Wood is a naturally occurring composite material being made of wood fibers embedded in a matrix of lignin. Thus lumber made from harvested wood has strength properties which are dependent on the orientation of the fibers or wood grain. Recently the convergence of two trends in the development of wood products has led to the development of new engineered wood-based structural members. The first trend is the increasing costs of wood due to increased demand and decreased supply due to environmental restrictions on logging. In the past, wood unsuitable for forming dimensional timber was often discarded or burnt as waste fuel. Now, however, scrap wood is reduced to wood chips for use in papermaking, particle board or engineered structural members. The second trend is the result of an insight from the structural composites industry marking the realization that composite materials may be engineered to suit particular applications. The result has been products such as wafer board or chip board which have randomly oriented chips or wafers of wood which are laminated together to form a plywood replacement product which is not only cheaper but stronger than plywood in many applications.
Structural timbers are composed of wood chips in which the chip fibers are oriented in the direction of the principle stresses. The wood chips are laminated under heat and pressure to form large laminated loaves which are in turn milled into structural members. The process allows the fabrication of wood structural members which do not require large or uniform logs as starting materials. Further, because the structural properties of the member may be designed, the beam may be stronger and lighter than one constructed of wood boards.
The wood chips or wafers utilized in the construction of these new wood products are fabricated from a wide range of raw logs and wood scraps. Typically the wafers are forty to sixty thousandths of an inch thick, four to twelve inches long, and one-half to three inches wide. In the production of strand board in particular, and structurally engineered wood products in general, it is desirable that the strands not be too wide.
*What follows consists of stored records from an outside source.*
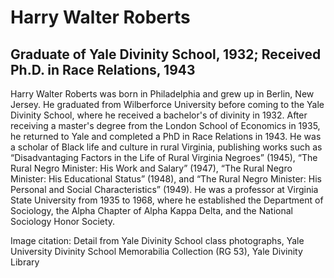# Harry Walter Roberts
## Graduate of Yale Divinity School, 1932; Received Ph.D. in Race Relations, 1943
Harry Walter Roberts was born in Philadelphia and grew up in Berlin, New Jersey. He graduated from Wilberforce University before coming to the Yale Divinity School, where he received a bachelor's of divinity in 1932. After receiving a master's degree from the London School of Economics in 1935, he returned to Yale and completed a PhD in Race Relations in 1943. He was a scholar of Black life and culture in rural Virginia, publishing works such as “Disadvantaging Factors in the Life of Rural Virginia Negroes” (1945), “The Rural Negro Minister: His Work and Salary” (1947),  “The Rural Negro Minister: His Educational Status” (1948), and “The Rural Negro Minister: His Personal and Social Characteristics” (1949). He was a professor at Virginia State University from 1935 to 1968, where he established the Department of Sociology, the Alpha Chapter of Alpha Kappa Delta, and the National Sociology Honor Society.

Image citation: Detail from Yale Divinity School class photographs, Yale University Divinity School Memorabilia Collection (RG 53), Yale Divinity Library
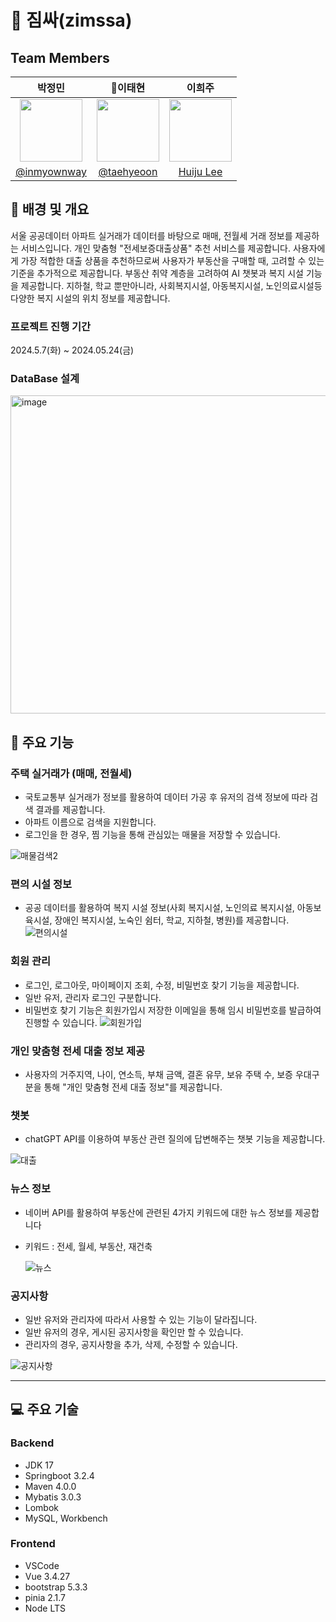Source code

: # 🏡 짐싸(zimssa)


## Team Members 
|박정민|이태현|이희주|
|:--------------------:|:--------------------:|:--------------------:|
|<img src = "https://avatars.githubusercontent.com/u/90558247?v=4" width = "100" height = "100">|<img src = "https://avatars.githubusercontent.com/u/107914598?s=400&v=4" width = "100" height = "100">|<img src = "https://avatars.githubusercontent.com/u/107914598?s=400&v=4" width = "100" height = "100">
|[@inmyownway](https://github.com/inmyownway)|[@taehyeoon](https://github.com/taehyeoon)|[Huiju Lee](https://github.com/leepro1)|
## 💜 배경 및 개요

서울 공공데이터 아파트 실거래가 데이터를 바탕으로 매매, 전월세 거래 정보를 제공하는 서비스입니다.
개인 맞춤형 "전세보증대출상품" 추천 서비스를 제공합니다. 사용자에게 가장 적합한 대출 상품을 추천하므로써 사용자가 부동산을 구매할 때, 고려할 수 있는 기준을 추가적으로 제공합니다.
부동산 취약 계층을 고려하여 AI 챗봇과 복지 시설 기능을 제공합니다.
지하철, 학교 뿐만아니라, 사회복지시설, 아동복지시설, 노인의료시설등 다양한 복지 시설의 위치 정보를 제공합니다.

### 프로젝트 진행 기간

2024.5.7(화) ~ 2024.05.24(금)

### DataBase 설계
<img width="509" alt="image" src="https://github.com/TeamZimssa/zimssa/assets/90558247/dfb34ccc-77ca-466b-9c0c-88bed41f7082">

## 💜 주요 기능

### 주택 실거래가 (매매, 전월세)

- 국토교통부 실거래가 정보를 활용하여 데이터 가공 후 유저의 검색 정보에 따라 검색 결과를 제공합니다.
- 아파트 이름으로 검색을 지원합니다.
- 로그인을 한 경우, 찜 기능을 통해 관심있는 매물을 저장할 수 있습니다.
  
![매물검색2](https://github.com/ksh103/HappyHouse/assets/90558247/7aac0099-e1b6-428c-9e1d-efddd4e5a02c)

### 편의 시설 정보

- 공공 데이터를 활용하여 복지 시설 정보(사회 복지시설, 노인의료 복지시설, 아동보육시설, 장애인 복지시설, 노숙인 쉼터, 학교, 지하철, 병원)를 제공합니다.
![편의시설](https://github.com/ksh103/HappyHouse/assets/90558247/c7e1569c-e0e0-4de7-b181-332fbd390c48)


### 회원 관리

- 로그인, 로그아웃, 마이페이지 조회, 수정, 비밀번호 찾기 기능을 제공합니다.
- 일반 유저, 관리자 로그인 구분합니다.
- 비밀번호 찾기 기능은 회원가입시 저장한 이메일을 통해 임시 비밀번호를 발급하여 진행할 수 있습니다.
  ![회원가입](https://github.com/ksh103/HappyHouse/assets/90558247/8ae0aa57-03eb-436d-8deb-db57c654f9c5)


### 개인 맞춤형 전세 대출 정보 제공

- 사용자의 거주지역, 나이, 연소득, 부채 금액, 결혼 유무, 보유 주택 수, 보증 우대구분을 통해 "개인 맞춤형 전세 대출 정보"를 제공합니다.

### 챗봇

- chatGPT API를 이용하여 부동산 관련 질의에 답변해주는 챗봇 기능을 제공합니다.

![대출](https://github.com/ksh103/HappyHouse/assets/90558247/8770cee2-3da9-4f0d-9ce6-d44bac3288ce)



### 뉴스 정보

- 네이버 API를 활용하여 부동산에 관련된 4가지 키워드에 대한 뉴스 정보를 제공합니다
- 키워드 : 전세, 월세, 부동산, 재건축

  ![뉴스](https://github.com/ksh103/HappyHouse/assets/90558247/cbf97161-38ef-4773-8991-dbaeb2ddb4ab)


### 공지사항

- 일반 유저와 관리자에 따라서 사용할 수 있는 기능이 달라집니다.
- 일반 유저의 경우, 게시된 공지사항을 확인만 할 수 있습니다.
- 관리자의 경우, 공지사항을 추가, 삭제, 수정할 수 있습니다.

![공지사항](https://github.com/ksh103/HappyHouse/assets/90558247/1a82154c-1919-42b1-a142-8e58b54e98ad)




---

## 💻 주요 기술

### Backend

- JDK 17
- Springboot 3.2.4
- Maven 4.0.0
- Mybatis 3.0.3
- Lombok
- MySQL, Workbench

### Frontend

- VSCode
- Vue 3.4.27
- bootstrap 5.3.3
- pinia 2.1.7
- Node LTS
This allows better control of the orientation of the strands to achieve the structural properties desired, particularly the random orientation of the strand layers in strand board.
Wafers of uniform width also improve the overall appearance of the product by yielding a uniform surface and by facilitating improved uniformity of the glue coating on the wafers. Slicing the wafers into wafers of proper width presents several problems. The wafers must be precisely oriented as they are fed into the knives to prevent the knives from cutting across the grain and so cutting the fibers in the wafers. It is also desireable to minimize the fines produced by cutting the wafers, as small particles are unacceptable for use in the formation of wafer board.
What is needed is a process and apparatus for splitting strand boards into narrow, uniform lengths without the destruction of useful fiber.